§ **WHAT YOU ARE ASKED TO DO**
Within these entries, which lines include the string "method"? Copy each one.
[Opening INPUT RECORDS section]
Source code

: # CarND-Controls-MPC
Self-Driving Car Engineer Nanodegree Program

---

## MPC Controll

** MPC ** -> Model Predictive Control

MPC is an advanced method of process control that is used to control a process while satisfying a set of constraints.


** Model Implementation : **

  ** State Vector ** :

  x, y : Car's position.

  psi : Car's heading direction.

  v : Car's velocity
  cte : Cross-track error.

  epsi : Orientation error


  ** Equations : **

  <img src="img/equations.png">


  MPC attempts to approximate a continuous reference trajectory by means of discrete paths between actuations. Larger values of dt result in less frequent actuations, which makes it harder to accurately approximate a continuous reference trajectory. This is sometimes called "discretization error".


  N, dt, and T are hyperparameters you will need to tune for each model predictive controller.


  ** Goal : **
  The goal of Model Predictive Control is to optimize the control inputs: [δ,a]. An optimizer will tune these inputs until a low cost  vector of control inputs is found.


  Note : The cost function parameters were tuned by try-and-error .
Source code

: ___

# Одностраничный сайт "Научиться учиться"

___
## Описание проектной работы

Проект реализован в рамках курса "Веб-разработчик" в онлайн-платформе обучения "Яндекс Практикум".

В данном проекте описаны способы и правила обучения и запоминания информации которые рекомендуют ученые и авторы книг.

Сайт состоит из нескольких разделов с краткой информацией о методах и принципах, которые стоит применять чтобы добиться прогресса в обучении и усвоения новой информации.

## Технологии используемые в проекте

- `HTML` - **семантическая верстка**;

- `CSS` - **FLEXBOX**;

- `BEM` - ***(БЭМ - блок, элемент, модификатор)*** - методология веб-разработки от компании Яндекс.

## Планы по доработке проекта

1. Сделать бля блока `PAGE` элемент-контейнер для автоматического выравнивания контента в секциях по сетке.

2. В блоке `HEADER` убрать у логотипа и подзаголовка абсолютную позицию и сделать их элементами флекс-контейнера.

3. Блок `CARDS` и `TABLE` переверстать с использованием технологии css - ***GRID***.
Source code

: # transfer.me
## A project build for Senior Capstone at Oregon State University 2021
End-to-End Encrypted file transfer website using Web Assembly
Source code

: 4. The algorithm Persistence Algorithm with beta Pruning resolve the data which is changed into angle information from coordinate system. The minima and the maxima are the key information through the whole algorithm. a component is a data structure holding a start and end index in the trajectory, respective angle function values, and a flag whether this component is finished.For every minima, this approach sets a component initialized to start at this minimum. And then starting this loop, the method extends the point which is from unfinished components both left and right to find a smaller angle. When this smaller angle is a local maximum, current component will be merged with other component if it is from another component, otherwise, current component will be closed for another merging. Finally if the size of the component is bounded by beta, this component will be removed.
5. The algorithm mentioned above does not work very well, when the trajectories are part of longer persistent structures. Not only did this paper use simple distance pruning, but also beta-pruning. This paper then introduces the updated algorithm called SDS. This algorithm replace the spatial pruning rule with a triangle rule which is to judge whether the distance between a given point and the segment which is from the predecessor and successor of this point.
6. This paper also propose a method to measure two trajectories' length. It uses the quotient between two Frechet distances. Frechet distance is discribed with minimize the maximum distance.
[Closing INPUT RECORDS section]
§ **COMPLETED TASK**
MPC is an advanced method of process control that is used to control a process while satisfying a set of constraints.
: 4. The algorithm Persistence Algorithm with beta Pruning resolve the data which is changed into angle information from coordinate system. The minima and the maxima are the key information through the whole algorithm. a component is a data structure holding a start and end index in the trajectory, respective angle function values, and a flag whether this component is finished.For every minima, this approach sets a component initialized to start at this minimum. And then starting this loop, the method extends the point which is from unfinished components both left and right to find a smaller angle. When this smaller angle is a local maximum, current component will be merged with other component if it is from another component, otherwise, current component will be closed for another merging. Finally if the size of the component is bounded by beta, this component will be removed.
6. This paper also propose a method to measure two trajectories' length. It uses the quotient between two Frechet distances. Frechet distance is discribed with minimize the maximum distance.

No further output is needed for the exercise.